In Toronto, protestors against the G20 have been rounded up and arrested by the hundreds, beaten and the women threatened with sexual assault. The police violence begins long before a single window is broken—but many windows do get broken and six cop cars are burned. Of course, the hundreds of people arrested are not the ones who broke the windows. I have a lot more to say about this topic—but that will have to wait for a later time—at the very least, until the arrestees are out of jail. Then, maybe, we can discuss whether or not window breaking is strategic. Now, I’m home and the day has begun and I have work to do. So this will be my last post about the Forum.
As joyful as the Forum has been, it takes place in the midst of a world daily growing more grim, more controlled and vicious. Uniting across our differences, building this movement is no longer optional—it’s necessary if we are to survive. And as we do, the great powers of creativity and resilience become our allies.
[…] forum and what truly makes it both possible and successful, is the diversity of the participants. Starhawk made this eloquently observation about this crucial […]
As a MI native currently living in a rural area of the Sonoran Desert I am pleased and amazed to hear these stories about Detroit. When I was living in SE MI as a child and young adult Detroit was the place NOT to be. I am happy to hear all that is beginning to change.
Thank you for these reports,
Lindy
Hey Star, Give us an update on the process for getting The Fifth Sacred Thing from book to movie screen. As you are well aware … the time is now. Sara
I hope to have some news about that this Fall. But if you’ve become a personal friend of James Cameron or someone like him, let me know!

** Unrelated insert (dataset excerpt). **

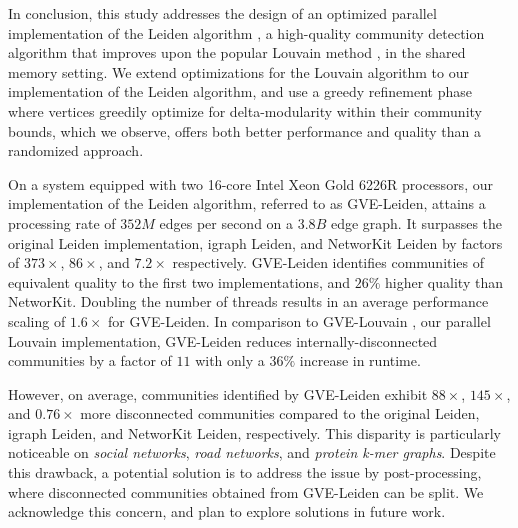 In conclusion, this study addresses the design of an optimized parallel implementation of the Leiden algorithm \cite{com-traag19}, a high-quality community detection algorithm that improves upon the popular Louvain method \cite{com-blondel08}, in the shared memory setting. We extend optimizations for the Louvain algorithm \cite{sahu2023gvelouvain} to our implementation of the Leiden algorithm, and use a greedy refinement phase where vertices greedily optimize for delta-modularity within their community bounds, which we observe, offers both better performance and quality than a randomized approach.

On a system equipped with two 16-core Intel Xeon Gold 6226R processors, our implementation of the Leiden algorithm, referred to as GVE-Leiden, attains a processing rate of $352 M$ edges per second on a $3.8 B$ edge graph. It surpasses the original Leiden implementation, igraph Leiden, and NetworKit Leiden by factors of $373\times$, $86\times$, and $7.2\times$ respectively. GVE-Leiden identifies communities of equivalent quality to the first two implementations, and $26\%$ higher quality than NetworKit. Doubling the number of threads results in an average performance scaling of $1.6\times$ for GVE-Leiden. In comparison to GVE-Louvain \cite{sahu2023gvelouvain}, our parallel Louvain implementation, GVE-Leiden reduces internally-disconnected communities by a factor of $11$ with only a $36\%$ increase in runtime.

However, on average, communities identified by GVE-Leiden exhibit $88\times$, $145\times$, and $0.76\times$ more disconnected communities compared to the original Leiden, igraph Leiden, and NetworKit Leiden, respectively. This disparity is particularly noticeable on \textit{social networks}, \textit{road networks}, and \textit{protein k-mer graphs}. Despite this drawback, a potential solution is to address the issue by post-processing, where disconnected communities obtained from GVE-Leiden can be split. We acknowledge this concern, and plan to explore solutions in future work.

this is from wikkipedia. you sure you want him?
Perceptions by colleagues
Cameron has been labeled by one collaborator, author Orson Scott Card, as selfish and cruel. When asked about working with Cameron on the novelization of The Abyss, Card said the experience was
hell on wheels. He was very nice to me, because I could afford to walk away. But he made everyone around him miserable, and his unkindness did nothing to improve the film in any way. Nor did it motivate people to work faster or better. And unless he changes his way of working with people, I hope he never directs anything of mine.[67]
After working with Cameron on the set of Titanic, Kate Winslet decided she would not work with Cameron again unless she earned “a lot of money.” She admitted Cameron was a nice man, but felt he had too much of a temper.[68] In an editorial, the British newspaper The Independent said that Cameron “is a nightmare to work with. Studios have come to fear his habit of straying way over schedule and over budget. He is notorious on set for his uncompromising and dictatorial manner, as well as his flaming temper.”[68]
Sam Worthington, the latest lead actor to work with Cameron, stated on the Jay Leno Show that Cameron had very high expectations from everyone, and would often use a nail gun to nail the film crew’s cell phones to a wall above an exit door in retaliation to unwanted ringing during production.[69] During the promotion for Avatar, Cameron stated on Jimmy Kimmel Live! that although he doubts anyone would describe him as a mellow person, he is at least mellower than he was before.[70]
Other actors, such as Bill Paxton and Sigourney Weaver, have praised Cameron’s perfectionist work ethic. Weaver said of Cameron: “He really does want us to risk our lives and limbs for the shot, but he doesn’t mind risking his own.”[71]